Then Herod summoned the wise men secretly and ascertained from them what time the star had appeared. And he sent them to Bethlehem, saying, “Go and search diligently for the child, and when you have found him, bring me word, that I too may come and worship him.” After listening to the king, they went on their way. And behold, the star that they had seen when it rose went before them until it came to rest over the place where the child was. When they saw the star, they rejoiced exceedingly with great joy. – Matthew 1:7-10It happened one Sunday at Holy Cross Lutheran Church in Arlington, Texas. Part of the service that morning included a dramatic skit, featuring an overbearing spiritual advisor who was wielding a pointing stick and barking orders. “Pray! Now! Don’t open your eyes! Kneel! Got it? OK, now DO it!” At one point during the diatribe the drill-instructor/spiritual advisor pointed his stick in a sweeping motion to his right. I was sitting in the front row in the direct path of the trajectory of the pointer as it flew out of his hand. He was mortified. I was amused. The congregation broke into laughter. It was such a joyous moment: I was not alone in my desire to do some things outside the box. We were one. In Christ. In mission. In joy.

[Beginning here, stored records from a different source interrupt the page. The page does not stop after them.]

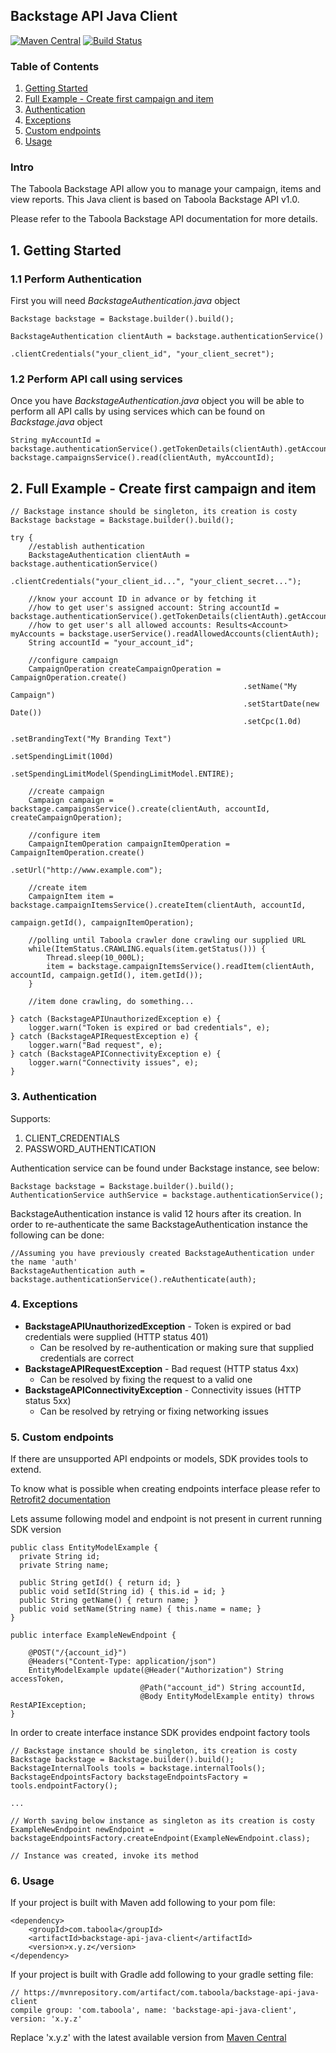 ## Backstage API Java Client

[![Maven Central](https://maven-badges.herokuapp.com/maven-central/com.taboola/backstage-api-java-client/badge.svg?style=plastic)](https://maven-badges.herokuapp.com/maven-central/com.taboola/backstage-api-java-client)
[![Build Status](https://app.travis-ci.com/taboola/backstage-api-java-client.svg?branch=master)](https://app.travis-ci.com/taboola/backstage-api-java-client)

### Table of Contents
1. [Getting Started](#1-getting-started)
2. [Full Example - Create first campaign and item ](#2-full-example---create-first-campaign-and-item)
3. [Authentication](#3-authentication)
4. [Exceptions](#4-exceptions)
5. [Custom endpoints](#5-custom-endpoints)
6. [Usage](#6-usage)

### Intro
The Taboola Backstage API allow you to manage your campaign, items and view reports.
This Java client is based on Taboola Backstage API v1.0.

Please refer to the Taboola Backstage API documentation for more details.

## 1. Getting Started


### 1.1 Perform Authentication
First you will need _BackstageAuthentication.java_ object
```
Backstage backstage = Backstage.builder().build();

BackstageAuthentication clientAuth = backstage.authenticationService()
                                              .clientCredentials("your_client_id", "your_client_secret");
```

### 1.2 Perform API call using services
Once you have _BackstageAuthentication.java_ object you will be able to perform all 
API calls by using services which can be found on _Backstage.java_ object
```
String myAccountId = backstage.authenticationService().getTokenDetails(clientAuth).getAccountId();
backstage.campaignsService().read(clientAuth, myAccountId);
```


## 2. Full Example - Create first campaign and item
```
// Backstage instance should be singleton, its creation is costy 
Backstage backstage = Backstage.builder().build();

try {
    //establish authentication
    BackstageAuthentication clientAuth = backstage.authenticationService()
                                                  .clientCredentials("your_client_id...", "your_client_secret...");

    //know your account ID in advance or by fetching it
    //how to get user's assigned account: String accountId = backstage.authenticationService().getTokenDetails(clientAuth).getAccountId();
    //how to get user's all allowed accounts: Results<Account> myAccounts = backstage.userService().readAllowedAccounts(clientAuth);
    String accountId = "your_account_id";

    //configure campaign
    CampaignOperation createCampaignOperation = CampaignOperation.create()
                                                    .setName("My Campaign")
                                                    .setStartDate(new Date())
                                                    .setCpc(1.0d)
                                                    .setBrandingText("My Branding Text")
                                                    .setSpendingLimit(100d)
                                                    .setSpendingLimitModel(SpendingLimitModel.ENTIRE);

    //create campaign
    Campaign campaign = backstage.campaignsService().create(clientAuth, accountId, createCampaignOperation);

    //configure item
    CampaignItemOperation campaignItemOperation = CampaignItemOperation.create()
                                                    .setUrl("http://www.example.com");

    //create item
    CampaignItem item = backstage.campaignItemsService().createItem(clientAuth, accountId,
                                                                    campaign.getId(), campaignItemOperation);

    //polling until Taboola crawler done crawling our supplied URL
    while(ItemStatus.CRAWLING.equals(item.getStatus())) {
        Thread.sleep(10_000L);
        item = backstage.campaignItemsService().readItem(clientAuth, accountId, campaign.getId(), item.getId());
    }

    //item done crawling, do something...

} catch (BackstageAPIUnauthorizedException e) {
    logger.warn("Token is expired or bad credentials", e);
} catch (BackstageAPIRequestException e) {
    logger.warn("Bad request", e);
} catch (BackstageAPIConnectivityException e) {
    logger.warn("Connectivity issues", e);
}
```

### 3. Authentication

Supports:
1. CLIENT_CREDENTIALS
2. PASSWORD_AUTHENTICATION

Authentication service can be found under Backstage instance, see below:
```
Backstage backstage = Backstage.builder().build();
AuthenticationService authService = backstage.authenticationService();
```

BackstageAuthentication instance is valid 12 hours after its creation. 
In order to re-authenticate the same BackstageAuthentication instance the following can be done:

```
//Assuming you have previously created BackstageAuthentication under the name 'auth'
BackstageAuthentication auth = backstage.authenticationService().reAuthenticate(auth);
``` 

### 4. Exceptions

- **BackstageAPIUnauthorizedException** - Token is expired or bad credentials were supplied (HTTP status 401)
  - Can be resolved by re-authentication or making sure that supplied credentials are correct
- **BackstageAPIRequestException** - Bad request (HTTP status 4xx)
  - Can be resolved by fixing the request to a valid one
- **BackstageAPIConnectivityException** - Connectivity issues (HTTP status 5xx)
  - Can be resolved by retrying or fixing networking issues

### 5. Custom endpoints

If there are unsupported API endpoints or models, SDK provides tools to extend.

To know what is possible when creating endpoints interface please refer to [Retrofit2 documentation](https://square.github.io/retrofit/)

Lets assume following model and endpoint is not present in current running SDK version
```
public class EntityModelExample {
  private String id;
  private String name;

  public String getId() { return id; }
  public void setId(String id) { this.id = id; }
  public String getName() { return name; }
  public void setName(String name) { this.name = name; }
}

public interface ExampleNewEndpoint {

    @POST("/{account_id}")
    @Headers("Content-Type: application/json")
    EntityModelExample update(@Header("Authorization") String accessToken,
                             @Path("account_id") String accountId,
                             @Body EntityModelExample entity) throws RestAPIException;
}
```

In order to create interface instance SDK provides endpoint factory tools 

```
// Backstage instance should be singleton, its creation is costy
Backstage backstage = Backstage.builder().build();
BackstageInternalTools tools = backstage.internalTools();
BackstageEndpointsFactory backstageEndpointsFactory = tools.endpointFactory();

...

// Worth saving below instance as singleton as its creation is costy
ExampleNewEndpoint newEndpoint = backstageEndpointsFactory.createEndpoint(ExampleNewEndpoint.class);

// Instance was created, invoke its method
```

### 6. Usage

If your project is built with Maven add following to your pom file:

```
<dependency>
    <groupId>com.taboola</groupId>
    <artifactId>backstage-api-java-client</artifactId>
    <version>x.y.z</version>
</dependency>
```

If your project is built with Gradle add following to your gradle setting file:

```
// https://mvnrepository.com/artifact/com.taboola/backstage-api-java-client
compile group: 'com.taboola', name: 'backstage-api-java-client', version: 'x.y.z'
```

Replace 'x.y.z' with the latest available version from [Maven Central](https://mvnrepository.com/artifact/com.taboola/backstage-api-java-client)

This joy certainly must pale in comparison to the joy the wise men had when their search proved fruitful. Here he was: the One born King of the Jews. There it was: the star appeared again and led the way for them. Their search was not in vain. Their desire to worship the newborn king would be fulfilled. They had not come all that way for nothing.
What brings you joy? For many it is seeing their children succeed and do well in life. For others it is family unity on a larger scale. For still others, it is seeing the ministry of the church prosper. For still others it is seeing their favorite sports team win.
The purest joy is founded in seeing the promises of God materialize before one’s eyes. It is recognizing the faithfulness of God and his goodness and grace at work in our lives. Pure joy is linked to God’s promises and our anticipation and faith in those promises. Pure joy transcends threats, dangers, schemes of the evil one, and the devious plans of sinful men.
James says that we should count it as pure joy when we face trials of various kinds, because they produce endurance, faith and hope. He must realize that pure joy is not tied to outward circumstances, but to an inward reliance on the mercy, love, faithfulness and kindness of God. That’s a good reminder for us, and a glimpse of the wisemen’s heart.